• _Task item_:
Pictures left aside, return the lines below exactly, from the one with "4. (Angular): Какие" to the end, including both ends.
+++++
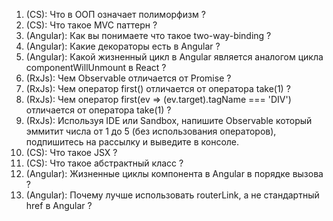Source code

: 1. (CS): Что в ООП означает полиморфизм ?
2. (CS): Что такое MVC паттерн ?
3. (Angular): Как вы понимаете что такое two-way-binding ?
4. (Angular): Какие декораторы есть в Angular ?
5. (Angular): Какой жизненный цикл в Angular является аналогом цикла componentWillUnmount в React ?
6. (RxJs): Чем Observable отличается от Promise ?
7. (RxJs): Чем оператор first() отличается от оператора take(1) ?
8. (RxJs): Чем оператор first(ev => (<HTMLElement>ev.target).tagName === 'DIV') отличается от оператора take(1) ?
9. (RxJs): Используя IDE или Sandbox, напишите Observable который эммитит числа от 1 до 5 (без использования операторов), 
   подпишитесь на рассылку и выведите в консоле.
10. (CS): Что такое JSX ?
11. (CS): Что такое абстрактный класс ?
12. (Angular): Жизненные циклы компонента в Angular в порядке вызова ?
13. (Angular): Почему лучше использовать routerLink, а не стандартный href в Angular ?
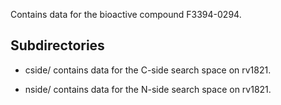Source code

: Contains data for the bioactive compound F3394-0294.

## Subdirectories

- cside/ contains data for the C-side search space on rv1821.

- nside/ contains data for the N-side search space on rv1821.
+++++
• _Solution to the exercise_:
4. (Angular): Какие декораторы есть в Angular ?
5. (Angular): Какой жизненный цикл в Angular является аналогом цикла componentWillUnmount в React ?
6. (RxJs): Чем Observable отличается от Promise ?
7. (RxJs): Чем оператор first() отличается от оператора take(1) ?
8. (RxJs): Чем оператор first(ev => (<HTMLElement>ev.target).tagName === 'DIV') отличается от оператора take(1) ?
9. (RxJs): Используя IDE или Sandbox, напишите Observable который эммитит числа от 1 до 5 (без использования операторов), 
   подпишитесь на рассылку и выведите в консоле.
10. (CS): Что такое JSX ?
11. (CS): Что такое абстрактный класс ?
12. (Angular): Жизненные циклы компонента в Angular в порядке вызова ?
13. (Angular): Почему лучше использовать routerLink, а не стандартный href в Angular ?
Source code

: Contains data for the bioactive compound F3394-0294.

## Subdirectories

- cside/ contains data for the C-side search space on rv1821.

- nside/ contains data for the N-side search space on rv1821.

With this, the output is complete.